Take each line of the records below that contains the string "testes" and copy it.

RECORDS FOR THIS TASK below:

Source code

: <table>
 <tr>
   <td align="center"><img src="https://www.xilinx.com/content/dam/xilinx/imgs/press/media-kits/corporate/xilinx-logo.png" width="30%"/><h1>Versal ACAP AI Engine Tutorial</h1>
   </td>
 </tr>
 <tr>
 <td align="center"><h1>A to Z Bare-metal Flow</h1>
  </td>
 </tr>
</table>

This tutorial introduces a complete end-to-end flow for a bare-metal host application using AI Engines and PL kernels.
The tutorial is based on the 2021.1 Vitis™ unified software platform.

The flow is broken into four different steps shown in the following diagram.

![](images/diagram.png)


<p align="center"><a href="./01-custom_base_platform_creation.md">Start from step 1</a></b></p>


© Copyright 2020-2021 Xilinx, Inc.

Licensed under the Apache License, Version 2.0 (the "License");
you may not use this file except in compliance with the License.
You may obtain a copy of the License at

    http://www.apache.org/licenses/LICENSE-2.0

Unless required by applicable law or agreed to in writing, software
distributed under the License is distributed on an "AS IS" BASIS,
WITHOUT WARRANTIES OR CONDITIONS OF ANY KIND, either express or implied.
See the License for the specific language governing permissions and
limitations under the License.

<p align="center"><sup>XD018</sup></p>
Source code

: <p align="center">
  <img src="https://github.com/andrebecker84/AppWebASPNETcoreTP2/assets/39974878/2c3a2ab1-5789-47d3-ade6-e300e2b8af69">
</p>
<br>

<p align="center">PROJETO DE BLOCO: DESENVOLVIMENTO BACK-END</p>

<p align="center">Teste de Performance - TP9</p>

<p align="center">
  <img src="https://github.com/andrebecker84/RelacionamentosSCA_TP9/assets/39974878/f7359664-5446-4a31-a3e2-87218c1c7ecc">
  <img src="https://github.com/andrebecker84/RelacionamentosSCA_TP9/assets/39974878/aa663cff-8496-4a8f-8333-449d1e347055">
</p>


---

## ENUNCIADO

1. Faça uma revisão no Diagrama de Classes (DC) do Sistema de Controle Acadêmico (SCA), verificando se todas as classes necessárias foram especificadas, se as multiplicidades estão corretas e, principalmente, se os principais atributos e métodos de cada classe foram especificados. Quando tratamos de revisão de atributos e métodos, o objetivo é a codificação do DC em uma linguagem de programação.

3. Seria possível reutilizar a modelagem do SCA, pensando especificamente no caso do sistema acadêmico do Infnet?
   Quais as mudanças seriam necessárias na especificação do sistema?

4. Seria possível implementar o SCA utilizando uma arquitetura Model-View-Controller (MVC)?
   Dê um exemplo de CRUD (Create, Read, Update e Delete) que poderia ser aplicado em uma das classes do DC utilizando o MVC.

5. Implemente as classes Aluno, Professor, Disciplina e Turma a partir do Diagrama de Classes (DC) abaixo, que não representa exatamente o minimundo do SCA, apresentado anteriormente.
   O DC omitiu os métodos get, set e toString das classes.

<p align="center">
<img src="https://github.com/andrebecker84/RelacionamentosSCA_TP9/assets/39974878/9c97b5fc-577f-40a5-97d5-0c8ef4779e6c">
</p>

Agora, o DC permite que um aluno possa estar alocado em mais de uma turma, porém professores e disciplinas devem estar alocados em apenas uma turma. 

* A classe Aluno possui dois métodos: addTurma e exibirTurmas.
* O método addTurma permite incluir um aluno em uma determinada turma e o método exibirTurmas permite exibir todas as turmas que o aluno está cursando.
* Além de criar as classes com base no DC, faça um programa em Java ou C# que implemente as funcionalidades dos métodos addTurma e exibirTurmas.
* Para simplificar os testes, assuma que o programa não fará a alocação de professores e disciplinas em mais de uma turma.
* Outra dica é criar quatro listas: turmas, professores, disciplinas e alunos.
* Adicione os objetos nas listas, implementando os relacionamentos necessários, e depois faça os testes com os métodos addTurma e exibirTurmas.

End of RECORDS FOR THIS TASK.

SOLVED EXERCISE:
* Para simplificar os testes, assuma que o programa não fará a alocação de professores e disciplinas em mais de uma turma.
* Adicione os objetos nas listas, implementando os relacionamentos necessários, e depois faça os testes com os métodos addTurma e exibirTurmas.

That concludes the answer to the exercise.